- **Data extracted from a collection**
────────
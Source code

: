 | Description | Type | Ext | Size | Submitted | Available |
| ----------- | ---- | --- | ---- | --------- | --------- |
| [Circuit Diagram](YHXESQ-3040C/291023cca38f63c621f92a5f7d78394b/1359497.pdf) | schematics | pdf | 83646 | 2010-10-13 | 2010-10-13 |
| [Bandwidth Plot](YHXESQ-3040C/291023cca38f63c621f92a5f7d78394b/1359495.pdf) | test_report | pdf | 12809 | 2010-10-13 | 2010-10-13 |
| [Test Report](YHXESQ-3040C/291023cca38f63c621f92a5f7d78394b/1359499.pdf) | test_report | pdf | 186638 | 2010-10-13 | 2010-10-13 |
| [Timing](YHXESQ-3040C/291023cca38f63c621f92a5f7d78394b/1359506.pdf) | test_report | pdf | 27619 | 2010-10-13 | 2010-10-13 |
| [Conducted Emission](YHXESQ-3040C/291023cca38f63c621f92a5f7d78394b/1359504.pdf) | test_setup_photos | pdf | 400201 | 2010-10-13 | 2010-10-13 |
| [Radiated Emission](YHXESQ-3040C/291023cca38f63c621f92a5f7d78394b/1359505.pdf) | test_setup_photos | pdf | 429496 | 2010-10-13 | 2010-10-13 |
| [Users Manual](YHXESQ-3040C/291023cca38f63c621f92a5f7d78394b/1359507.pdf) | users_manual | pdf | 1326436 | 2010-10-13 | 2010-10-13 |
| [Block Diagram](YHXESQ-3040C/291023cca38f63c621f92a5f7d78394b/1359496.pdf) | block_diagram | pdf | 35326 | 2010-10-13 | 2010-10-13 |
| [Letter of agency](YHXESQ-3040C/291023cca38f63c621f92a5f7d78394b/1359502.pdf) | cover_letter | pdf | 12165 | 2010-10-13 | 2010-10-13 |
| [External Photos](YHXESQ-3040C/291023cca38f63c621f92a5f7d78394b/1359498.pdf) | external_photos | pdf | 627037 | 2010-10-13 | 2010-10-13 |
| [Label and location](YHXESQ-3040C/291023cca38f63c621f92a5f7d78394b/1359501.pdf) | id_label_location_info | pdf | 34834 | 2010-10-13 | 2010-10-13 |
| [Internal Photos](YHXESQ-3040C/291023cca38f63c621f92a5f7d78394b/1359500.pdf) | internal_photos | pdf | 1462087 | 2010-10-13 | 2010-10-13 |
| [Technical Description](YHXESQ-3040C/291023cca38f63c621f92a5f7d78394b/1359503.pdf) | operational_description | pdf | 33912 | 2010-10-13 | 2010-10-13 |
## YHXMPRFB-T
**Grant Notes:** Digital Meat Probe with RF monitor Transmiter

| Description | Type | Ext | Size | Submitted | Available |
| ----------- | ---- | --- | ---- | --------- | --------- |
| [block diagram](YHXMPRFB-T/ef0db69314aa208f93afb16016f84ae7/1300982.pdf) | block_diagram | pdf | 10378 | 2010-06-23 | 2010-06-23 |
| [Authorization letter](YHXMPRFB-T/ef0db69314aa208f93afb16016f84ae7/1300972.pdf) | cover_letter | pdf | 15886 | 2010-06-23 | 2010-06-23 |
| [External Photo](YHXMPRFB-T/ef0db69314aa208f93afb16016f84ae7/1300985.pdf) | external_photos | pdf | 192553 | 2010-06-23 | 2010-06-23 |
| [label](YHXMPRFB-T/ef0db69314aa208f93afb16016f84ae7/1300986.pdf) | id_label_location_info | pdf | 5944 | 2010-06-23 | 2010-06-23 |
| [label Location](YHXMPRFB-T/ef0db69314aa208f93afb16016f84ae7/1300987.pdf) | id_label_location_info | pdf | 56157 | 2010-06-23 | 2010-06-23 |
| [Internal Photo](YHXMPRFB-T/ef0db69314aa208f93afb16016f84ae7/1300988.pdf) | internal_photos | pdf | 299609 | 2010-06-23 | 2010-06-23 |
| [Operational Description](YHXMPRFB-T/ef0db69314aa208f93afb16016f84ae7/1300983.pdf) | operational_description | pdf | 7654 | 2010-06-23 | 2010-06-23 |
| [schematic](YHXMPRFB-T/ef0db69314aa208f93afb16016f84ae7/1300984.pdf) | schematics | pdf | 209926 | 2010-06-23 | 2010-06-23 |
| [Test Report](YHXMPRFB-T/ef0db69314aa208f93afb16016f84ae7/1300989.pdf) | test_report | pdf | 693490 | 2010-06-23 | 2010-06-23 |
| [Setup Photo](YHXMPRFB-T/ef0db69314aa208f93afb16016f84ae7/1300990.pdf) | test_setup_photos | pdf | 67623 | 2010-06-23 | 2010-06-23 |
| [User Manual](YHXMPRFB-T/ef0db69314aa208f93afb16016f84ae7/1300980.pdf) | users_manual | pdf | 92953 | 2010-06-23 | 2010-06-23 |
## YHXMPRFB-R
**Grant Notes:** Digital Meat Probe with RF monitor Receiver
────────
- **What is needed**
Look through the entries above; copy each line where the string "Probe" appears.

- **Finished task**
**Grant Notes:** Digital Meat Probe with RF monitor Transmiter
**Grant Notes:** Digital Meat Probe with RF monitor Receiver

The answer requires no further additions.